SONYC researcher Charlie Mydlarz appeared on News 12 Brooklyn’s 8pm and 10pm broadcasts, May 30th 2018, to discuss the project and the sensors newly installed in the busy Fulton Mall as part of the SONYC project’s partnership with Downtown Brooklyn Alliance. Watch the interview at:
An overview article describing the SONYC project has been accepted for publication in Communications of the ACM:
SONYC: A System for the Monitoring, Analysis and Mitigation of Urban Noise Pollution
J. P. Bello, C. Silva, O. Nov, R. L. DuBois, A. Arora, J. Salamon, C. Mydlarz, H. Doraiswamy
Communications of the ACM (CACM), In press, 2018.
SONYC are partnering with Downtown Brooklyn Partnership (DBP), a not-for-profit that manages three Business Improvement Districts in the area, to monitor noise pollution as part of a new “Living Lab” initiative. DBP president Regina Myrer said in a statement, “Smart city technology is making communities around the world safer, cleaner and more beautiful places to live, and the Living Lab program brings new, data-driven solutions that will improve the quality of life here in Downtown Brooklyn, and potentially to other cities.” SONYC sensors will be operating from several sites along the Fulton Mall. DBP believe that noise pollution is one of the biggest quality of life issues in neighborhoods, and the goal of the partnership is to provide data to back up the complaints.
SONYC P.I. Juan Bello is interviewed in an article for Popular Science covering scientists’ approaches to noise pollution. In the interview he discusses why noise is tricky to deal with because, unlike water or air pollution, it leaves no traces behind in the environment, meaning that when people complain about evening construction noise, it can take days for the city to send an inspector to the site—by which time, the noise has probably stopped. With sensors, he explains, “You can actually go back in time and locate occurrences that justify those complaints”.
On Tuesday march 27th, SONYC presented at the US Ignite Application Summit, an event co-located with the Smart Cities Connect Conference and Expo.
SONYC will be one of NSF funded smart cities and communities of the future projects presenting and demonstrating our work at the sixth annual US Ignite Application Summit, co-located with the Smart Cities Connect Conference and Expo. The event takes place on March 27th at the Kansas City Convention Center.
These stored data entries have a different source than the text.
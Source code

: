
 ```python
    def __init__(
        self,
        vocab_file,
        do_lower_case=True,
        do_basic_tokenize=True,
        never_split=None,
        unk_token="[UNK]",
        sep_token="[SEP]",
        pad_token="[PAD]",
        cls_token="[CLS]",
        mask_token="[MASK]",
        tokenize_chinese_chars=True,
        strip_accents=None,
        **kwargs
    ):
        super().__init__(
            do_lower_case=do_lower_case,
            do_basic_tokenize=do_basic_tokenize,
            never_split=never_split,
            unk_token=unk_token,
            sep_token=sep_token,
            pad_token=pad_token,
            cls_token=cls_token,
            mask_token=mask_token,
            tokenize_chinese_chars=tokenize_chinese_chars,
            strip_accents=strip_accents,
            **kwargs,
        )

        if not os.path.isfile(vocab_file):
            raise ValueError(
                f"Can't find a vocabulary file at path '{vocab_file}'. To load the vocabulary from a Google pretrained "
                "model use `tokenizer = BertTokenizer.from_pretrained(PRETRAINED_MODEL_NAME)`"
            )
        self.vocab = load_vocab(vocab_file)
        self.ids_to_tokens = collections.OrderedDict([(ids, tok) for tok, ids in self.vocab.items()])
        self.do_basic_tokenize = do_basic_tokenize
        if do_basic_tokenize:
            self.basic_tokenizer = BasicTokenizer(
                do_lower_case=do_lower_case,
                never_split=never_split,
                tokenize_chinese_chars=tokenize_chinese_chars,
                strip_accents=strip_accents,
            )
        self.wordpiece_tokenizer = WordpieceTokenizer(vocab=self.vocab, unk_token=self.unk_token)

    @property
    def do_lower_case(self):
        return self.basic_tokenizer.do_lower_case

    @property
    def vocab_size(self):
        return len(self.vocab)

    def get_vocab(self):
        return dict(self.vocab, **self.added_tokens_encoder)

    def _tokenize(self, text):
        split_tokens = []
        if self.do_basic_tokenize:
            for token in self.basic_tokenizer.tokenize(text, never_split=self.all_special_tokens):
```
Further details can be found at: https://www.nsf.gov/news/
Our paper “Investigating the Effect of Sound-Event Loudness on Crowdsourced Audio Annotations” has been accepted to IEEE International Conference on Acoustics, Speech, and Signal Processing (ICASSP), Calgary, Canada, April 2018.
A new article on NYU’s website titled “Imagine the Sounds of Silence” discusses the vision of SONYC and it’s potential impact on New York.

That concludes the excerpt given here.